Advanced science.  Applied technology.


End-to-End Learning of Robotic Navigation Using Deep Convolutional Neural Networks with Structural Projection Layers, 10-R8728

Principal Investigators
Samuel Slocum
Inclusive Dates 
01/10/17 to 01/01/18


So called “end-to-end” deep learning, as applied to ground vehicle autonomy, is an active field of research studied by many major companies. Current implementations focus on an attempt to leverage using human control of the vehicle as the primary mode of training supervision. While these attempts have been somewhat successful in very limited situations, such as highway driving on previously learned roads, this method results in a whole-scale abandonment of previously developed and understood techniques for controlling ground vehicles. This method of training limits the ability of the system to handle complicated maneuvering and is only able to handle unusual cases if the driver has previously handled a similar situation. This project is investigating the methods by which established autonomy system components can be utilized as part of a complete end-to-end convolutional neural network (CNN) based system.

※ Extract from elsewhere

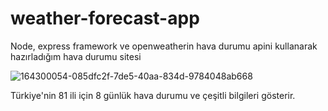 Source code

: # weather-forecast-app

Node, express framework ve openweatherin hava durumu apini kullanarak hazırladığım hava durumu sitesi

![164300054-085dfc2f-7de5-40aa-834d-9784048ab668](https://user-images.githubusercontent.com/83539202/164303607-b725c453-504f-475e-b0e4-3b6609c6a12e.png)

Türkiye'nin 81 ili için 8 günlük hava durumu ve çeşitli bilgileri gösterir.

Our approach has been to focus on using previously designed CNNs as components of a larger network. This network then provides the best quality data to the parts of the system for which CNNs are not well suited, such as control systems and longer-term planning. By starting with network components already well-trained on the individual problems, the overall optimization for the network starts from a state that is already well suited to the problem of controlling the vehicle. In addition, the network is responsible for learning the correct parameters to turn the observed classification data into an overall cost map, something that has, to date, depended on hand tuned values based on human intuition and experience rather than an optimization process. Existing maps collected by human drivers are used as ground truth for traversability and perception.


We modified and evaluated different per-pixel segmentation approaches to detect drivable areas in both on- and off-road environments. We developed a network architecture that is both accurate at classifying and segmenting the environment in challenging lighting and environmental conditions, while still operating in real time. Using this information, we then projected the classification results into a 3D egocentric vehicle frame of reference. We then extended the deep learning network to learn road structure in three-dimensional space. Using this information, the system cannot only identify roads immediately around it, but also predict the presence of nearby roads from visual cues in the environment. This is similar to how humans can use experience and perception to infer the presence of nearby roads without directly observing them. In the future, this will potentially enable more aggressive exploration strategies for vehicles in un-mapped areas by enabling them to plan rewarding paths through areas they have not directly observed.




Perceived and inferred environments around the vehicle

Figure 1: Costmap labels and network inference example 1 (left) show the perceived environment around the vehicle. Costmap labels and network inference example 2 (right) show the inferred environments produced by the network based on its learning of the environmental features.